TL;DR - play with width= and position_dodge(width=...) within your line for geom_violin and geom_boxplot to adjust the positions along with scale_x_discrete(expand=expansion(...).
The first point is that the resolution (and how close and far apart) things are on your plot will be related to the size of your window. With that being said, the positioning relationship of the plot elements between one another can be controlled via ggplot. In particular, you want to change the values of width= and position_dodge(width=...) in your geom_violin call (and your geom_boxplot call).
Example Dataset
I'll use an example dataset to illustrate the idea, where I'll plot boxplots... but the idea is identical. The example dataset contains two x values ("Group1" and "Group2"), and each of those has subdivisions that are either "A", "B", or "C", containing a separate normal distribution of 50 datapoints for every x and x.subdiv.
set.seed(8675309)
df <- data.frame(
x=c(rep('Group1', 150), rep('Group2', 150)),
x.subdiv=rep(c(rep('A', 50), rep('B',50), rep('C',50)), 2),
y=unlist(lapply(1:6, function(x){rnorm(50, runif(1,10,15), runif(1,0,7))}))
)
Width of position_dodge
Here's the simple boxplot, where I'll use 0.5 as the value for both width= and position_dodge(width=...). Note that the first argument in position_dodge is width=, so you can just supply that number directly to that function without explicitly assigning to the width argument.
p <- ggplot(df, aes(x=x, y=y)) + theme_bw()
p + geom_boxplot(aes(fill=x.subdiv), width=0.5, position=position_dodge(0.5))
The rule to note here is:
geom_boxplot(width=...) controls how wide the overall spread of box plots are around each x= value.

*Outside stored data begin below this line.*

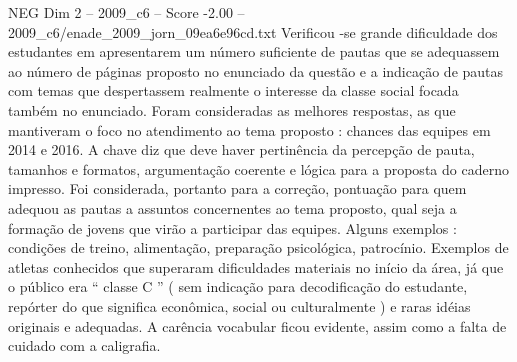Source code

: \begin{textsample}{NEG Dim 2 – 2009\_c6 – Score -2.00 – 2009\_c6/enade\_2009\_jorn\_09ea6e96cd.txt}
Verificou -se grande dificuldade dos estudantes em apresentarem um número suficiente de pautas que se adequassem ao número de páginas proposto no enunciado da questão e a indicação de pautas com temas que despertassem realmente o interesse da classe social focada também no enunciado.
Foram consideradas as melhores respostas, as que mantiveram o foco no atendimento ao tema proposto : chances das equipes em 2014 e 2016.
A chave diz que deve haver pertinência da percepção de pauta, tamanhos e formatos, argumentação coerente e lógica para a proposta do caderno impresso.
Foi considerada, portanto para a correção, pontuação para quem adequou as pautas a assuntos concernentes ao tema proposto, qual seja a formação de jovens que virão a participar das equipes.
Alguns exemplos : condições de treino, alimentação, preparação psicológica, patrocínio.
Exemplos de atletas conhecidos que superaram dificuldades materiais no início da área, já que o público era “ classe C ” ( sem indicação para decodificação do estudante, repórter do que significa econômica, social ou culturalmente ) e raras idéias originais e adequadas.
A carência vocabular ficou evidente, assim como a falta de cuidado com a caligrafia.

\end{textsample}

position_dodge(width=...) controls the amount of spread (the amount of "dodging") for the groups around the x= aesthetic.

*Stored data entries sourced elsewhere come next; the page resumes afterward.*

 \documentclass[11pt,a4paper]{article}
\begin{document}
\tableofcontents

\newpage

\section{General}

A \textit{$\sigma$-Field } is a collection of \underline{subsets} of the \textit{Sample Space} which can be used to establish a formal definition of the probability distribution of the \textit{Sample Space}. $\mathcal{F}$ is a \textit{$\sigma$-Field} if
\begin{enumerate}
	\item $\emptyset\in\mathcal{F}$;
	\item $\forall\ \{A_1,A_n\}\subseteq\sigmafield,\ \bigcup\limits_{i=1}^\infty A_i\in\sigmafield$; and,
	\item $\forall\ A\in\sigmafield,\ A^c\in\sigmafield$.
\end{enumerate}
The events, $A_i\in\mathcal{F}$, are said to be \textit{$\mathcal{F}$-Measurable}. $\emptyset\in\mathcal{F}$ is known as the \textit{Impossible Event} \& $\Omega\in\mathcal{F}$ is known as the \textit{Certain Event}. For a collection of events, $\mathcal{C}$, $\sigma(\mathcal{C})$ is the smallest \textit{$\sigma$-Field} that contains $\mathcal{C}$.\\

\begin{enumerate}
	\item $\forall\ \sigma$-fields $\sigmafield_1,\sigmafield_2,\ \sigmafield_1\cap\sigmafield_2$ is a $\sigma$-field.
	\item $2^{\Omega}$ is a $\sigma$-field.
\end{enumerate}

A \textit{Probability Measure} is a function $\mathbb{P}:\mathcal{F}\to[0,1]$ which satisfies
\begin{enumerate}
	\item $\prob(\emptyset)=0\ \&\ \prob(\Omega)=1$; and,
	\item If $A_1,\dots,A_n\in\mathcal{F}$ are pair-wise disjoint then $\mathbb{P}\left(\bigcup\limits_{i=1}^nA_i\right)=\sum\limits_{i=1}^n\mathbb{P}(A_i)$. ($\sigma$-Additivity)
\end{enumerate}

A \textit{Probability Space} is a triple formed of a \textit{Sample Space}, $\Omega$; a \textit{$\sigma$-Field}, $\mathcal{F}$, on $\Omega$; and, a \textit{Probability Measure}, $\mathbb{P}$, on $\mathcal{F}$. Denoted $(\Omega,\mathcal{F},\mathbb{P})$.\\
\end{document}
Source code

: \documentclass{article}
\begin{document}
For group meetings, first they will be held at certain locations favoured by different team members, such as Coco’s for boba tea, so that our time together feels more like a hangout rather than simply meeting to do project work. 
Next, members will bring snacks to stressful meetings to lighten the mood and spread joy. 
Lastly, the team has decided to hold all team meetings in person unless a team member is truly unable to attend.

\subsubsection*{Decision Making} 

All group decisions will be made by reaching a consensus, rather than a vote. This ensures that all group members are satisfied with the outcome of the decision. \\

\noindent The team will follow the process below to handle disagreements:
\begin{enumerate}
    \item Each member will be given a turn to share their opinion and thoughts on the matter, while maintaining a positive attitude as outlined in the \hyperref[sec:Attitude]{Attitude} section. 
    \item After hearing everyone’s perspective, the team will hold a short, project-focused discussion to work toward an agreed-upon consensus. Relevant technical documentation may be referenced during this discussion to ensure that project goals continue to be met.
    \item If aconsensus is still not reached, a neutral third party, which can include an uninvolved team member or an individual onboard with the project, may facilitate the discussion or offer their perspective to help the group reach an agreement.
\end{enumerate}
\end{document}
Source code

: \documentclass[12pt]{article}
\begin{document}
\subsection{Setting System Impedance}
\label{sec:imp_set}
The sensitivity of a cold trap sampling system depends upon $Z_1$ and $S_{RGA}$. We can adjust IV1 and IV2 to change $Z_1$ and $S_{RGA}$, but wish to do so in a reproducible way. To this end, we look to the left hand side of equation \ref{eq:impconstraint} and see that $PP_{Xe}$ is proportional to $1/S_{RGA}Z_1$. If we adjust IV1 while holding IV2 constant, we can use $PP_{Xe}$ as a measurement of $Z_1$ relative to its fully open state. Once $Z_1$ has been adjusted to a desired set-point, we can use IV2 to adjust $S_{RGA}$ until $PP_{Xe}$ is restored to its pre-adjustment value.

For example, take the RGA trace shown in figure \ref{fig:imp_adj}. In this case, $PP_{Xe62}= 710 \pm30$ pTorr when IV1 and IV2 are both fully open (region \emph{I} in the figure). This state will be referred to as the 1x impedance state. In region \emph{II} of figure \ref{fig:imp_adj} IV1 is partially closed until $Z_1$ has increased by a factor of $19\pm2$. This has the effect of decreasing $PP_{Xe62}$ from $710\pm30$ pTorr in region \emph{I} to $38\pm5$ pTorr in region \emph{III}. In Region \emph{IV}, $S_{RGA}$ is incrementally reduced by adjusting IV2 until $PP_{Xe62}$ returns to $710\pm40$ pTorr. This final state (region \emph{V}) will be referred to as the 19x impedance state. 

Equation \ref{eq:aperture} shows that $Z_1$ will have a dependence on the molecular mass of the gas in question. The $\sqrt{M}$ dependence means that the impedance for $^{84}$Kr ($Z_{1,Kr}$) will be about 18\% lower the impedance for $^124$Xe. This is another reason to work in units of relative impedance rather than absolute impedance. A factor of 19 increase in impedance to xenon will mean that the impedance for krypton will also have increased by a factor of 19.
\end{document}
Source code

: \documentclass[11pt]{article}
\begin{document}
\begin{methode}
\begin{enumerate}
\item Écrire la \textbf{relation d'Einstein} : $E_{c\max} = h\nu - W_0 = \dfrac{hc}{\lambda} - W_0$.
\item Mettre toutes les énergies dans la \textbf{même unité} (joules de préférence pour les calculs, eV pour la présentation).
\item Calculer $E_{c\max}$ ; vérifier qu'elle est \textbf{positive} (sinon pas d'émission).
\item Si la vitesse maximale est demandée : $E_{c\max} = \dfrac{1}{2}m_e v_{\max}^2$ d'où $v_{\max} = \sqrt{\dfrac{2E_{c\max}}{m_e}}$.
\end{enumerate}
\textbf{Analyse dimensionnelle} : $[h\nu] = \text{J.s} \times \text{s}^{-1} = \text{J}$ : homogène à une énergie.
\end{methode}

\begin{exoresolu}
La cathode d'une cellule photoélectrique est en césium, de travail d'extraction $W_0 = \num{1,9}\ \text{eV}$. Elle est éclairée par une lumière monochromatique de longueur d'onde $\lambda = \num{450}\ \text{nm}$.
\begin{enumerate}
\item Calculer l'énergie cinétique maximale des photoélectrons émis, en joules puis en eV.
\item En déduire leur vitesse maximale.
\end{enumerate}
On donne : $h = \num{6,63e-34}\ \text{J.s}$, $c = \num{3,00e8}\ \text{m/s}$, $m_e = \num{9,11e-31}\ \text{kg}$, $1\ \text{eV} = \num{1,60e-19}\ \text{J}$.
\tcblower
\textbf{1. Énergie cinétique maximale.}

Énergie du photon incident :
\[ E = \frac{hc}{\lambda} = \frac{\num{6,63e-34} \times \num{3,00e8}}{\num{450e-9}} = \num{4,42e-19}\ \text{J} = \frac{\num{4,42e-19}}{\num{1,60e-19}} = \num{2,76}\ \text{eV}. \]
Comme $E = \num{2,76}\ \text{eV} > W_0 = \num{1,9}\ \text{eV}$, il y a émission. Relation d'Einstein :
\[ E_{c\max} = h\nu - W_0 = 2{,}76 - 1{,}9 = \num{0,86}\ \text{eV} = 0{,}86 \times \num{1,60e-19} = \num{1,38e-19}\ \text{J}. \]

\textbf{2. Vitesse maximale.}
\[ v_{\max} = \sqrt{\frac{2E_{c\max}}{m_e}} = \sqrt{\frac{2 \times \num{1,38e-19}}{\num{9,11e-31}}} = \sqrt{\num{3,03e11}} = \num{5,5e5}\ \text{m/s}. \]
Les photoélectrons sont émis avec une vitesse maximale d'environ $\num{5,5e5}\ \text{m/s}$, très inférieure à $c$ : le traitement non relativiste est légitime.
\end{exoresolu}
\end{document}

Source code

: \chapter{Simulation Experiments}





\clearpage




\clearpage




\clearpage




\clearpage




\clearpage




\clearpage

So this is what happens when you change position_dodge(width=1), but leave geom_boxplot(width=0.5):
p + geom_boxplot(aes(fill=x.subdiv), width=0.5, position=position_dodge(1))
The width of each box remains the same as before, but the positioning of each box around x= is more "spread out". In effect, each is "dodged" more. If you set position_dodge(width=0.2), you'll see the opposite effect, where the boxes become squished together (because they are not spread out as much around x=):
p + geom_boxplot(aes(fill=x.subdiv), width=0.5, position=position_dodge(0.2))
The interesting thing is how geom_boxplot(width=) and position_dodge(width=) are related:
If geom_boxplot(width=) is equal to position_dodge(width=), the boxes will be touching
If geom_boxplot(width=) is less than position_dodge(width=), the boxes will be separated from one another
If geom_boxplot(width=) is greater than position_dodge(width=), the boxes will be overlapping one another
Width of the geom
The width= of the geom itself relates to how wide the boxplots are. The point to keep in mind are these two points:
The width= is the sum of all the widths of the individual dodged geoms for that particular x= aesthetic.
width=1 is the width between two values on a discrete axis, meaning when you set width=1, the boxes will be wide enough to touch
That means that if we set geom_boxplot(width=1), the combined total of all the boxes for "Group1" will be wide enough to touch the boxes of "Group2"... but you would only see that if there were no overlap among the boxes (meaning that position_dodge(width=) would be equal to geom_boxplot(width=)).
So this makes the boxes wide enough to be touching, but position_dodge(width) is less than geom_boxplot(width)... so the boxes overlap, but "Group1" boxes are separated from "Group2" boxes:
p + geom_boxplot(aes(fill=x.subdiv), width=1, position=position_dodge(0.8))
If we want everything to touch, you have to set them equal, and both equal to 1:
p + geom_boxplot(aes(fill=x.subdiv), width=1, position=position_dodge(1))
Control both widths
In the end, it's probably best to control both. If we go from the previous plot, you probably want the plots to have separation between "Group1" and "Group2". That means you need to make the width of all boxes smaller (which we control by geom_boxplot(width)). However, you probably still want the dodging to leave a bit of space between the boxes, so we'll have to set position_dodge(width) to be greater than geom_boxplot(width), but not too large so that we lose the separation between "Group1" and "Group2". Something like this works pretty well:
p + geom_boxplot(aes(fill=x.subdiv), width=0.5, position=position_dodge(0.55))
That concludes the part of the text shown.